I became quite aggressive with my husband for a time, and for the 1st time in our marraige, he was not able to hold that erection -every time. Freaked me out , I didn't know what was wrong with him, of coarse us women think it is us (natural response but this also adds to his frustration!!) , then I thought it was his Testosterone levels (he was 45 at the time) , or Performance Anxiety. Although his TEST was not high, even a bit lower than average for his age, it WAS mostly "Performance Anxiety" plus he was just not able to perform as much as I wanted him too. This was a great relief to me, as the other 2 (Loosing desire for me or his Test levels -was more devestating).

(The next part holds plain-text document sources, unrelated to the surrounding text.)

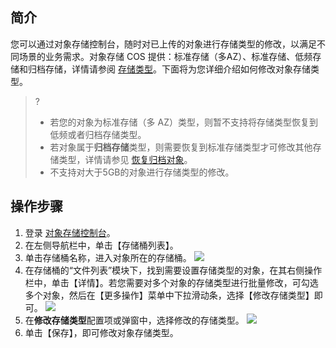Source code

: ## 简介

您可以通过对象存储控制台，随时对已上传的对象进行存储类型的修改，以满足不同场景的业务需求。对象存储 COS 提供：标准存储（多AZ）、标准存储、低频存储和归档存储，详情请参阅 [存储类型](https://cloud.tencent.com/document/product/436/33417)。下面将为您详细介绍如何修改对象存储类型。

> ?
> - 若您的对象为标准存储（多 AZ）类型，则暂不支持将存储类型恢复到低频或者归档存储类型。
> - 若对象属于**归档存储**类型，则需要恢复到标准存储类型才可修改其他存储类型，详情请参见 [恢复归档对象](https://cloud.tencent.com/document/product/436/32430)。
> - 不支持对大于5GB的对象进行存储类型的修改。

## 操作步骤

1. 登录 [对象存储控制台](https://console.cloud.tencent.com/cos5)。
2. 在左侧导航栏中，单击【存储桶列表】。
3. 单击存储桶名称，进入对象所在的存储桶。
   ![](https://main.qcloudimg.com/raw/9b12d4bef552c8f2ae5759891e113df2.jpg)
4. 在存储桶的“文件列表”模块下，找到需要设置存储类型的对象，在其右侧操作栏中，单击【详情】。若您需要对多个对象的存储类型进行批量修改，可勾选多个对象，然后在【更多操作】菜单中下拉滑动条，选择【修改存储类型】即可。
![](https://main.qcloudimg.com/raw/440cfab03eafc110c959828552f1dc1c.jpg)
5. 在**修改存储类型**配置项或弹窗中，选择修改的存储类型。
   ![](https://main.qcloudimg.com/raw/9ef26cd5ea448fbc048cc5ba890218e4.png)
6. 单击【保存】，即可修改对象存储类型。
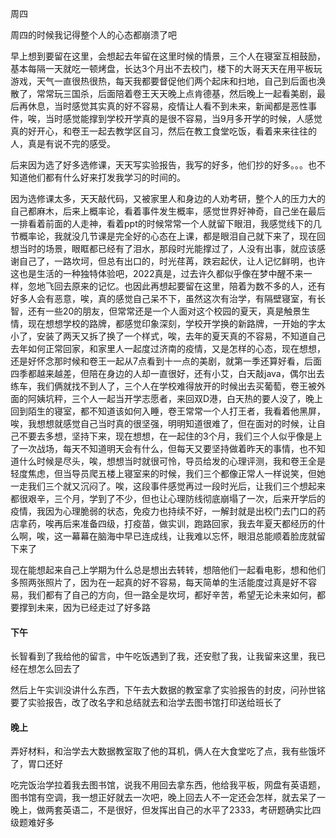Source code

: 周四

周四的时候我记得整个人的心态都崩溃了吧

早上想到要留在这里，会想起去年留在这里时候的情景，三个人在寝室互相鼓励，基本每隔一天就吃一顿烤盘，长达3个月出不去校门，楼下的大哥天天在用平板玩游戏，天气一直很热很热，每天我都要督促他们两个起床和扫地，自己到后面也涣散了，常常玩三国杀，后面陪着卷王天天晚上点肯德基，然后晚上一起看美剧，最后再休息，当时感觉其实真的好不容易，疫情让人看不到未来，新闻都是恶性事件，唉，当时感觉能撑到学校开学真的是很不容易，当9月多开学的时候，人感觉真的好开心，和卷王一起去教学区自习，然后在教工食堂吃饭，看着来来往往的人，真是有说不完的感受。

后来因为选了好多选修课，天天写实验报告，我写的好多，他们抄的好多。。。也不知道他们都有什么好来打发我学习的时间的。

因为选修课太多，天天敲代码，又被家里人和身边的人劝考研，整个人的压力大的自己都麻木，后来上概率论，看着事件发生概率，感觉世界好神奇，自己坐在最后一排看着前面的人走神，看着ppt的时候常常一个人就留下眼泪，我感觉线下的几节概率论，我就没几节课是完全好的心态在上课，都是眼泪自己就下来了，现在回想当时的场景，眼眶都已经有了泪水，那段时光能撑过了，人没有出事，就应该感谢自己了，一路坎坷，但总有出口的，时光荏苒，跌宕起伏，让人记忆鲜明，也许这也是生活的一种独特体验吧，2022真是，过去许久都似乎像在梦中醒不来一样，忽地飞回去原来的记忆。也因此再想起要留在这里，陪着为数不多的人，还有好多人会有恶意，唉，真的感觉自己呆不下，虽然这次有治学，有隔壁寝室，有长智，还有一些20的朋友，但常常还是一个人面对这个校园的夏天，真是触景生情，现在想想学校的路牌，都感觉印象深刻，学校开学换的新路牌，一开始的字太小了，安装了两天又拆了换了一个样式，唉，去年的夏天真的不容易，不知道自己去年如何正常回家，和家里人一起度过济南的疫情，又是怎样的心态，现在想想，还是好怀念那时候和卷王一起从7点看到十一点的美剧，就第一季还算好看，后面四季都越来越差，但陪在身边的人却一直很好，还有小艾，白天敲java，偶尔出去练车，我们俩就找不到人了，三个人在学校难得放开的时候出去买葡萄，卷王被外面的阿姨坑秤，三个人一起当开学志愿者，来回双D港，白天热的要人没了，晚上回到陌生的寝室，都不知道该如何入睡，卷王常常一个人打王者，我看着他黑屏，唉，我想想就感觉自己当时真的很坚强，明明知道很难了，但在面对的时候，让自己不要去多想，坚持下来，现在想想，在一起住的3个月，我们三个人似乎像是上了一次战场，每天不知道明天会有什么，但每天又要坚持做着昨天的事情，也不知道什么时候是尽头，唉，想想当时就很可怜，导员给发的心理评测，我和卷王全是轻度焦虑，但当导员爬五楼上寝室来的时候，我们三个都像正常人一样说笑，但她一走我们三个就又沉闷了。唉，这段事件感觉再过一段时光后，让我们三个想起来都很艰辛，三个月，学到了不少，但也让心理防线彻底崩塌了一次，后来开学后的疫情，我因为心理脆弱的状态，免疫力也持续不好，一解封就是出校门去门口的药店拿药，唉再后来准备四级，打疫苗，做实训，跑路回家，我去年夏天都经历的什么啊，唉，这一幕幕在脑海中早已连成线，让我难以忘怀，眼泪总能顺着脸庞就留下来了

现在能想起来自己上学期为什么总是想出去转转，想陪他们一起看电影，想和他们多照两张照片了，因为在一起真的好不容易，每天简单的生活能度过真是好不容易，我们都有了自己的方向，但一路全是坎坷，都好辛苦，希望无论未来如何，都要撑到未来，因为已经走过了好多路

#### 下午

长智看到了我给他的留言，中午吃饭遇到了我，还安慰了我，让我留来这里，我已经在想怎么回去了

然后上午实训没讲什么东西，下午去大数据的教室拿了实验报告的封皮，问孙世铭要了实验报告，改了改名字和总结就去和治学去图书馆打印送给班长了

#### 晚上

弄好材料，和治学去大数据教室取了他的耳机，俩人在大食堂吃了点，我有些饿坏了，胃口还好

吃完饭治学拉着我去图书馆，说我不用回去拿东西，他给我平板，网盘有英语题，图书馆有空调，我一想正好就去一次吧，晚上回去人不一定还会怎样，就去呆了一晚上，做两套英语二，不是很好，但发挥出自己的水平了2333，考研题确实比四级题难好多

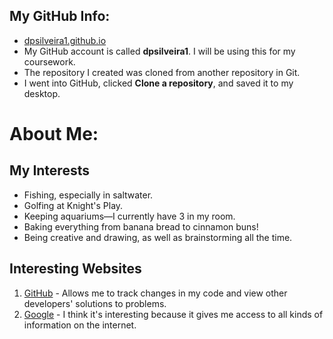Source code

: ## My GitHub Info:
- [dpsilveira1.github.io](https://dpsilveira1.github.io)
- My GitHub account is called **dpsilveira1**. I will be using this for my coursework.
- The repository I created was cloned from another repository in Git.
- I went into GitHub, clicked **Clone a repository**, and saved it to my desktop.

# About Me:
## My Interests
- Fishing, especially in saltwater.
- Golfing at Knight's Play.
- Keeping aquariums—I currently have 3 in my room.
- Baking everything from banana bread to cinnamon buns!
- Being creative and drawing, as well as brainstorming all the time.

## Interesting Websites
1. [GitHub](https://github.com/) - Allows me to track changes in my code and view other developers' solutions to problems.
2. [Google](https://www.google.com) - I think it's interesting because it gives me access to all kinds of information on the internet.
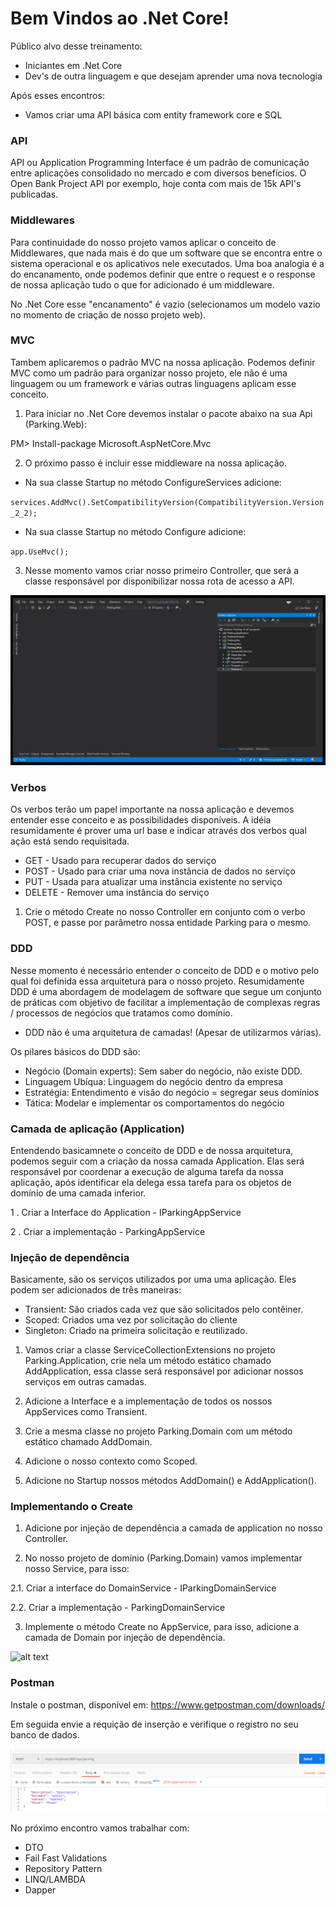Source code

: # Bem Vindos ao .Net Core!

Público alvo desse treinamento:

* Iniciantes em .Net Core
* Dev's de outra linguagem e que desejam aprender uma nova tecnologia

Após esses encontros:

* Vamos criar uma API básica com entity framework core e SQL

### API

API ou Application Programming Interface é um padrão de comunicação entre aplicações consolidado no mercado e com diversos benefícios.
O Open Bank Project API por exemplo, hoje conta com mais de 15k API's publicadas.

### Middlewares

Para continuidade do nosso projeto vamos aplicar o conceito de Middlewares, que nada mais é do que um software que se encontra entre o sistema operacional e os aplicativos nele executados.
Uma boa analogia é a do encanamento, onde podemos definir que entre o request e o response de nossa aplicação tudo o que for adicionado é um middleware.

No .Net Core esse "encanamento" é vazio (selecionamos um modelo vazio no momento de criação de nosso projeto web).

### MVC

Tambem aplicaremos o padrão MVC na nossa aplicação. Podemos definir MVC como um padrão para organizar nosso projeto, ele não é uma linguagem ou um framework e várias outras linguagens aplicam esse conceito.  

1. Para iniciar no .Net Core devemos instalar o pacote abaixo na sua Api (Parking.Web):

PM> Install-package Microsoft.AspNetCore.Mvc  

2.  O próximo passo é incluir esse middleware na nossa aplicação.

* Na sua classe Startup no método ConfigureServices adicione:

`services.AddMvc().SetCompatibilityVersion(CompatibilityVersion.Version_2_2);`

* Na sua classe Startup no método Configure adicione:

`app.UseMvc();`

3. Nesse momento vamos criar nosso primeiro Controller, que será a classe responsável por disponibilizar nossa rota de acesso a API. 

![alt text](images/mvc.gif)

### Verbos

Os verbos terão um papel importante na nossa aplicação e devemos entender esse conceito e as possibilidades disponíveis. A idéia resumidamente é prover uma url base e indicar através dos verbos qual ação está sendo requisitada.

* GET - Usado para recuperar dados do serviço
* POST - Usado para criar uma nova instância de dados no serviço
* PUT - Usada para atualizar uma instância existente no serviço
* DELETE - Remover uma instância do serviço

1. Crie o método Create no nosso Controller em conjunto com o verbo POST, e passe por parâmetro nossa entidade Parking para o mesmo.

### DDD

Nesse momento é necessário entender o conceito de DDD e o motivo pelo qual foi definida essa arquitetura para o nosso projeto. Resumidamente DDD é uma abordagem de modelagem de software que segue um conjunto de práticas com objetivo de facilitar a implementação de complexas regras / processos de negócios que tratamos como domínio.

* DDD não é uma arquitetura de camadas! (Apesar de utilizarmos várias).

Os pilares básicos do DDD são:

* Negócio (Domain experts): Sem saber do negócio, não existe DDD.
* Linguagem Ubíqua: Linguagem do negócio dentro da empresa
* Estratégia: Entendimento e visão do negócio = segregar seus domínios
* Tática: Modelar e implementar os comportamentos do negócio

### Camada de aplicação (Application)

Entendendo basicamnete o conceito de DDD e de nossa arquitetura, podemos seguir com a criação da nossa camada Application. Elas será responsável por coordenar a execução de alguma tarefa da nossa aplicação, após identificar ela delega essa tarefa para os objetos de domínio de uma camada inferior.

1 . Criar a Interface do Application - IParkingAppService  

2 . Criar a implementação - ParkingAppService  


### Injeção de dependência

Basicamente, são os serviços utilizados por uma uma aplicação.
Eles podem ser adicionados de três maneiras:

* Transient: São criados cada vez que são solicitados pelo contêiner.
* Scoped: Criados uma vez por solicitação do cliente
* Singleton: Criado na primeira solicitação e reutilizado.

1. Vamos criar a classe ServiceCollectionExtensions no projeto Parking.Application, crie nela um método estático chamado AddApplication, essa classe será responsável por adicionar nossos serviços em outras camadas.

2. Adicione a Interface e a implementação de todos os nossos AppServices como Transient.

3. Crie a mesma classe no projeto Parking.Domain com um método estático chamado AddDomain.

4. Adicione o nosso contexto como Scoped.

5. Adicione no Startup nossos métodos AddDomain() e AddApplication().

### Implementando o Create

1. Adicione por injeção de dependência a camada de application no nosso Controller.

2. No nosso projeto de domínio (Parking.Domain) vamos implementar nosso Service, para isso:  

  2.1.  Criar a interface do DomainService - IParkingDomainService  
  
  2.2.  Criar a implementação - ParkingDomainService  
  
3. Implemente o método Create no AppService, para isso, adicione a camada de Domain por injeção de dependência.

![alt text](images/project.gif)

### Postman

Instale o postman, disponível em: https://www.getpostman.com/downloads/

Em seguida envie a requição de inserção e verifique o registro no seu banco de dados.

![alt text](images/post.PNG)


No próximo encontro vamos trabalhar com:

* DTO
* Fail Fast Validations
* Repository Pattern
* LINQ/LAMBDA
* Dapper
  
  
 



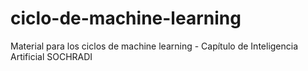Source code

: # ciclo-de-machine-learning
Material para los ciclos de machine learning - Capítulo de Inteligencia Artificial SOCHRADI
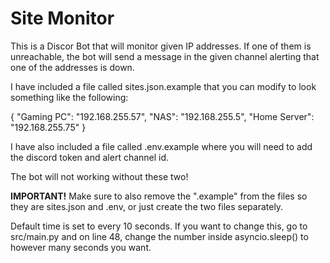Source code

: # Site Monitor
This is a Discor Bot that will monitor given IP addresses. If one of them is unreachable, the bot will send a message in the given channel alerting that one of the addresses is down.

I have included a file called sites.json.example that you can modify to look something like the following:

{
  "Gaming PC": "192.168.255.57",
  "NAS": "192.168.255.5",
  "Home Server": "192.168.255.75"
}

I have also included a file called .env.example where you will need to add the discord token and alert channel id.

The bot will not working without these two!

**IMPORTANT!** Make sure to also remove the ".example" from the files so they are sites.json and .env, or just create the two files separately.

Default time is set to every 10 seconds. If you want to change this, go to src/main.py and on line 48, change the number inside asyncio.sleep() to however many seconds you want.
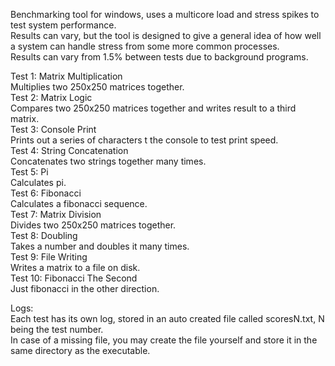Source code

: Benchmarking tool for windows, uses a multicore load and stress spikes to test system performance.\
Results can vary, but the tool is designed to give a general idea of how well a system can handle stress from some more common processes.\
Results can vary from 1.5% between tests due to background programs.

Test 1: Matrix Multiplication\
    Multiplies two 250x250 matrices together.\
Test 2: Matrix Logic\
    Compares two 250x250 matrices together and writes result to a third matrix.\
Test 3: Console Print\
    Prints out a series of characters t the console to test print speed.\
Test 4: String Concatenation\
    Concatenates two strings together many times.\
Test 5: Pi\
    Calculates pi.\
Test 6: Fibonacci\
    Calculates a fibonacci sequence.\
Test 7: Matrix Division\
    Divides two 250x250 matrices together.\
Test 8: Doubling\
 Takes a number and doubles it many times.\
Test 9: File Writing\
    Writes a matrix to a file on disk.\
Test 10: Fibonacci The Second\
    Just fibonacci in the other direction.

Logs:\
Each test has its own log, stored in an auto created file called scoresN.txt, N being the test number.\
In case of a missing file, you may create the file yourself and store it in the same directory as the executable.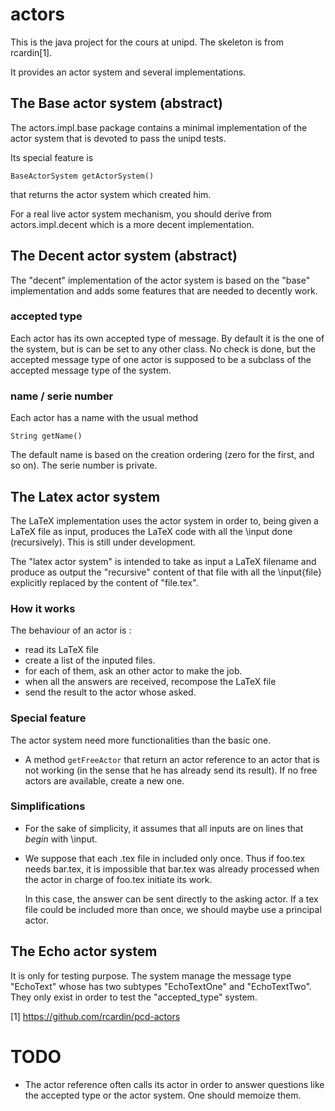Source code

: # actors

This is the java project for the cours at unipd. The skeleton is from rcardin[1].

It provides an actor system and several implementations.

## The Base actor system (abstract)


The actors.impl.base package contains a minimal implementation of the actor system that is devoted to pass the unipd tests.

Its special feature is

    BaseActorSystem getActorSystem()

that returns the actor system which created him.


For a real live actor system mechanism, you should derive from actors.impl.decent which is a more decent implementation.

## The Decent actor system (abstract)


The "decent" implementation of the actor system is based on the "base" implementation and adds some features that are needed to decently work.

### accepted type

Each actor has its own accepted type of message. By default it is the one of the system, but is can be set to any other class. No check is done, but the accepted message type of one actor is supposed to be a subclass of the accepted message type of the system.

### name / serie number

Each actor has a name with the usual method

    String getName()

The default name is based on the creation ordering (zero for the first, and so on). The serie number is private.


## The Latex actor system

The LaTeX implementation uses the actor system in order to, being given a LaTeX file as input, produces the LaTeX code with all the \input done (recursively). 
    This is still under development.

The "latex actor system" is intended to take as input a LaTeX filename and produce as output the "recursive" content of that file with all the \input{file} explicitly replaced by the content of "file.tex".

### How it works

The behaviour of an actor is :

- read its LaTeX file
- create a list of the inputed files.
- for each of them, ask an other actor to make the job.
- when all the answers are received, recompose the LaTeX file
- send the result to the actor whose asked.

### Special feature

The actor system need more functionalities than the basic one.

- A method `getFreeActor` that return an actor reference to an actor that is not working (in the sense that he has already send its result). If no free actors are available, create a new one.

### Simplifications

* For the sake of simplicity, it assumes that all inputs are on lines that _begin_ with \input.


* We suppose that each .tex file in included only once. Thus if foo.tex needs bar.tex, it is impossible that bar.tex was already processed when the actor in charge of foo.tex initiate its work.

    In this case, the answer can be sent directly to the asking actor. 
    If a tex file could be included more than once, we should maybe use a principal actor.


## The Echo actor system

It is only for testing purpose. The system manage the message type "EchoText" whose has two subtypes "EchoTextOne" and "EchoTextTwo". They only exist in order to test the "accepted_type" system.


[1] https://github.com/rcardin/pcd-actors

# TODO

* The actor reference often calls its actor in order to answer questions like the accepted type or the actor system. One should memoize them.


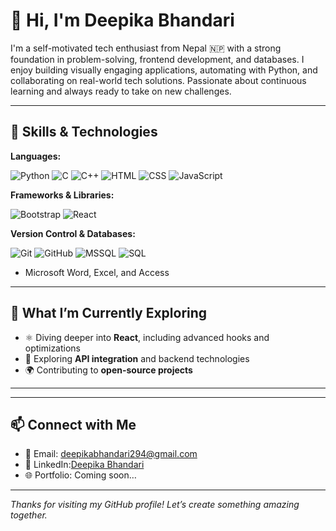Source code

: # 👋 Hi, I'm Deepika Bhandari

I'm a self-motivated tech enthusiast from Nepal 🇳🇵 with a strong foundation in problem-solving, frontend development, and databases. I enjoy building visually engaging applications, automating with Python, and collaborating on real-world tech solutions. Passionate about continuous learning and always ready to take on new challenges.

---

## 🔧 Skills & Technologies

**Languages:**

![Python](https://img.shields.io/badge/-Python-3776AB?style=flat\&logo=python\&logoColor=white)
![C](https://img.shields.io/badge/-C-00599C?style=flat\&logo=c\&logoColor=white)
![C++](https://img.shields.io/badge/-C++-00599C?style=flat\&logo=c%2B%2B\&logoColor=white)
![HTML](https://img.shields.io/badge/-HTML5-E34F26?style=flat\&logo=html5\&logoColor=white)
![CSS](https://img.shields.io/badge/-CSS3-1572B6?style=flat\&logo=css3)
![JavaScript](https://img.shields.io/badge/-JavaScript-F7DF1E?style=flat\&logo=javascript\&logoColor=black)

**Frameworks & Libraries:**

![Bootstrap](https://img.shields.io/badge/-Bootstrap-563D7C?style=flat\&logo=bootstrap\&logoColor=white)
![React](https://img.shields.io/badge/-React-61DAFB?style=flat\&logo=react\&logoColor=black)

**Version Control & Databases:**

![Git](https://img.shields.io/badge/-Git-F05032?style=flat\&logo=git\&logoColor=white)
![GitHub](https://img.shields.io/badge/-GitHub-181717?style=flat\&logo=github)
![MSSQL](https://img.shields.io/badge/-MSSQL-CC2927?style=flat\&logo=microsoft%20sql%20server\&logoColor=white)
![SQL](https://img.shields.io/badge/-SQL-4479A1?style=flat\&logo=postgresql\&logoColor=white)

* Microsoft Word, Excel, and Access

---

## 🌱 What I’m Currently Exploring

* ⚛️ Diving deeper into **React**, including advanced hooks and optimizations
* 🔌 Exploring **API integration** and backend technologies
* 🌍 Contributing to **open-source projects**

---


---

## 📫 Connect with Me

* 📧 Email: deepikabhandari294@gmail.com
* 🔗 LinkedIn:[Deepika Bhandari](https://www.linkedin.com/in/deepika-bhandari-b0687321a?utm_source=share&utm_campaign=share_via&utm_content=profile&utm_medium=android_app)
* 🌐 Portfolio: Coming soon…

---

*Thanks for visiting my GitHub profile! Let’s create something amazing together.*
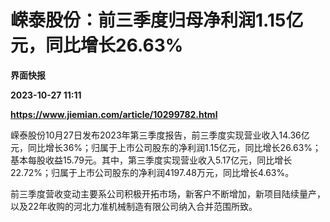 # 嵘泰股份：前三季度归母净利润1.15亿元，同比增长26.63%
**界面快报**

**2023-10-27 11:11**

**https://www.jiemian.com/article/10299782.html**

嵘泰股份10月27日发布2023年第三季度报告，前三季度实现营业收入14.36亿元，同比增长36%；归属于上市公司股东的净利润1.15亿元，同比增长26.63%；基本每股收益15.79元。其中，第三季度实现营业收入5.17亿元，同比增长22.72%；归属于上市公司股东的净利润4197.48万元，同比增长4.63%。

前三季度营收变动主要系公司积极开拓市场，新客户不断增加，新项目陆续量产，以及22年收购的河北力准机械制造有限公司纳入合并范围所致。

He would be honest and tell me "yep, I was thinking about IT"

With patience , I learned how to flirt in such a way to take his MIND off of his member & it always amazed me how this got us through the act -till the end. . Plus we spent time doing those exercises, it was FUN. It was something different. 

Hopefully, for one, he is not masterbating alone, as this will drain him & make it harder to be "ready" for you. First talk about that, then work on some flirting skills, tempting, teasing and try those exercises, you can google many "Sensate Focus" articles online.


----------



## MarriedTex (Sep 24, 2010)

Sounds like a mental block, more than anything. It happens. It's not you. 

Playing armchair psychologist on the Net is tricky, but how is his self-esteem? If you are soul-mates, maybe he thinks he doesn't deserve you for some reason. His mind shuts down the sex factory when you initiate because he has a trigger that tells him he doesn't deserve to have it so good. 

Could be way off base, but it is one thought that comes to mind that I haven't seen posted. 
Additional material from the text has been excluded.